*HOW TO COMPLETE THIS TASK*: Among the records, find the lines that hold the string "Chuck" and return them.

[Items listed in a dataset]

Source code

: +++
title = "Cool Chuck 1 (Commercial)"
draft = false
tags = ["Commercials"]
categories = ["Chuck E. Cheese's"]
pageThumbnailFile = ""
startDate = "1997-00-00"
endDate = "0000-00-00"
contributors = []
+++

*YOUR SOLUTION*:
title = "Cool Chuck 1 (Commercial)"
categories = ["Chuck E. Cheese's"]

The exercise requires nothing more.